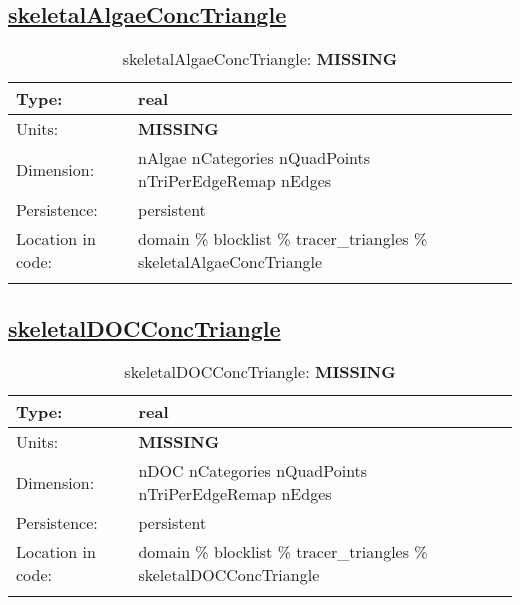 \subsection[skeletalAlgaeConcTriangle]{\hyperref[sec:var_tab_tracer_triangles]{skeletalAlgaeConcTriangle}}
\label{subsec:var_sec_tracer_triangles_skeletalAlgaeConcTriangle}
\begin{center}
\begin{longtable}{| p{2.0in} | p{4.0in} |}
        \hline 
        Type: & real \\
        \hline 
        Units: & {\bf \color{red} MISSING} \\
        \hline 
        Dimension: & nAlgae nCategories nQuadPoints nTriPerEdgeRemap nEdges \\
        \hline 
        Persistence: & persistent \\
        \hline 
         Location in code: & domain \% blocklist \% tracer\_triangles \% skeletalAlgaeConcTriangle \\
         \hline 
    \caption{skeletalAlgaeConcTriangle: {\bf \color{red} MISSING}}
\end{longtable}
\end{center}
\subsection[skeletalDOCConcTriangle]{\hyperref[sec:var_tab_tracer_triangles]{skeletalDOCConcTriangle}}
\label{subsec:var_sec_tracer_triangles_skeletalDOCConcTriangle}
\begin{center}
\begin{longtable}{| p{2.0in} | p{4.0in} |}
        \hline 
        Type: & real \\
        \hline 
        Units: & {\bf \color{red} MISSING} \\
        \hline 
        Dimension: & nDOC nCategories nQuadPoints nTriPerEdgeRemap nEdges \\
        \hline 
        Persistence: & persistent \\
        \hline 
         Location in code: & domain \% blocklist \% tracer\_triangles \% skeletalDOCConcTriangle \\
         \hline 
    \caption{skeletalDOCConcTriangle: {\bf \color{red} MISSING}}
\end{longtable}
\end{center}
■ ■ ■ ■ ■ ■ ■
● PROBLEM TO SOLVE: Return the lines containing "nEdges", taking each one from the listing.

● RESPONSE AREA:
        Dimension: & nAlgae nCategories nQuadPoints nTriPerEdgeRemap nEdges \\
        Dimension: & nDOC nCategories nQuadPoints nTriPerEdgeRemap nEdges \\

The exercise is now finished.